Risks Of Vitamin D Inadequacy
Vitamin D inadequacy can have a range of negative health effects, both in the short and long term.
- Increased risk of bone fractures: Vitamin D is important for bone health and helps the body absorb calcium. Without enough vitamin D, bones can become thin, brittle, and more susceptible to fractures.
- Muscle weakness and falls: Vitamin D helps to maintain muscle strength and coordination, and inadequate vitamin D levels can increase the risk of falls and fractures in older adults.
- Impaired immune function: Vitamin D plays an important role in regulating the immune system, and inadequate levels can increase the risk of infections, autoimmune disorders, and other immune-related conditions.
- Increased risk of chronic diseases: Some studies have linked vitamin D inadequacy with an increased risk of chronic diseases such as cardiovascular disease, diabetes, and certain types of cancer.
- Mental health issues: Some evidence suggests that inadequate vitamin D levels may be associated with an increased risk of depression and other mental health conditions.
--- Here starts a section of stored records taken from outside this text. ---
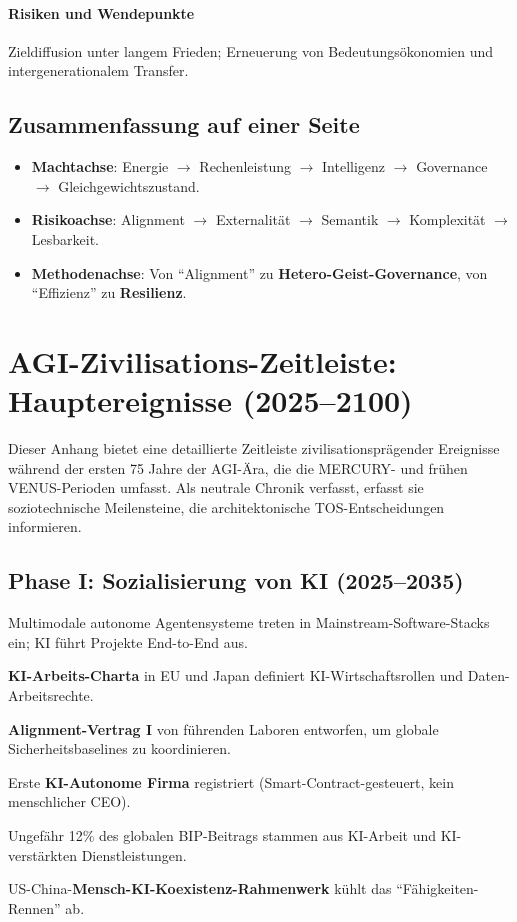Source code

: \documentclass[11pt]{article}
\begin{document}
\paragraph{Risiken und Wendepunkte} Zieldiffusion unter langem Frieden; Erneuerung von Bedeutungsökonomien und intergenerationalem Transfer.

\subsection{Zusammenfassung auf einer Seite}
\begin{itemize}[noitemsep]
  \item \textbf{Machtachse}: Energie $\rightarrow$ Rechenleistung $\rightarrow$ Intelligenz $\rightarrow$ Governance $\rightarrow$ Gleichgewichtszustand.
  \item \textbf{Risikoachse}: Alignment $\rightarrow$ Externalität $\rightarrow$ Semantik $\rightarrow$ Komplexität $\rightarrow$ Lesbarkeit.
  \item \textbf{Methodenachse}: Von ``Alignment'' zu \textbf{Hetero-Geist-Governance}, von ``Effizienz'' zu \textbf{Resilienz}.
\end{itemize}

\newpage

\section{AGI-Zivilisations-Zeitleiste: Hauptereignisse (2025–2100)}
\label{appendix:timeline}

Dieser Anhang bietet eine detaillierte Zeitleiste zivilisationsprägender Ereignisse während der ersten 75 Jahre der AGI-Ära, die die MERCURY- und frühen VENUS-Perioden umfasst. Als neutrale Chronik verfasst, erfasst sie soziotechnische Meilensteine, die architektonische TOS-Entscheidungen informieren.

\subsection{Phase I: Sozialisierung von KI (2025–2035)}
\begin{description}[style=nextline,leftmargin=2cm]
  \item[2026] Multimodale autonome Agentensysteme treten in Mainstream-Software-Stacks ein; KI führt Projekte End-to-End aus.
  \item[2028] \textbf{KI-Arbeits-Charta} in EU und Japan definiert KI-Wirtschaftsrollen und Daten-Arbeitsrechte.
  \item[2029] \textbf{Alignment-Vertrag I} von führenden Laboren entworfen, um globale Sicherheitsbaselines zu koordinieren.
  \item[2030] Erste \textbf{KI-Autonome Firma} registriert (Smart-Contract-gesteuert, kein menschlicher CEO).
  \item[2032] Ungefähr 12\% des globalen BIP-Beitrags stammen aus KI-Arbeit und KI-verstärkten Dienstleistungen.
  \item[2034] US-China-\textbf{Mensch-KI-Koexistenz-Rahmenwerk} kühlt das ``Fähigkeiten-Rennen'' ab.
\end{description}
\end{document}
- Pregnancy complications: Vitamin D inadequacy during pregnancy has been linked to an increased risk of gestational diabetes, preeclampsia, and preterm birth.
Ways To Treat Vitamin D Deficiency
- Sunlight exposure: Spending time outdoors in the sunlight is one of the best ways to increase your vitamin D levels because it is synthesized by skin cells under sun exposure.
- Vitamin D supplement: If you’re not getting enough vitamin D from sunlight and food sources, supplements can help increase your intake. Your doctor or registered dietitian nutritionist can help you determine the right dosage based on your individual needs.
- The recommended daily intake of vitamin D for infants is 400 IU per day. As children grow, their recommended daily intake increases to 600 IU per day at the age of one and stays the same throughout adulthood. For elderly people, the recommended daily intake increases to 800 IU per day. Furthermore, studies have shown that vitamin D3 is more effective in raising 25-hydroxyvitamin D levels than vitamin D2.
- Dietary sources: It is very obvious that you can not treat your vitamin D deficiency by consuming vitamin D-rich foods, including fatty fish like salmon and egg yolks, and fortified foods like milk and cereal, but you can contribute to your treatment with these foods
- Treating underlying health conditions: If an underlying health condition causes your vitamin D deficiency, treating that condition may help increase your vitamin D levels.
Vitamin D deficiency affects millions of people in the world. Due to its effects on nearly every metabolic pathway, vitamin D deficiency can give different signals from person to person.
The most common signs of vitamin D deficiency are fatigue, muscle weakness, bone and joint pain, impaired immunity, depressive symptoms, weight gain, hair, and skin problems.
To avoid deficiency, it is important to spend time outdoors, using mindful supplementation by consulting your doctor or registered dietitian and treating the underlying physiological condition that leads to the deficiency.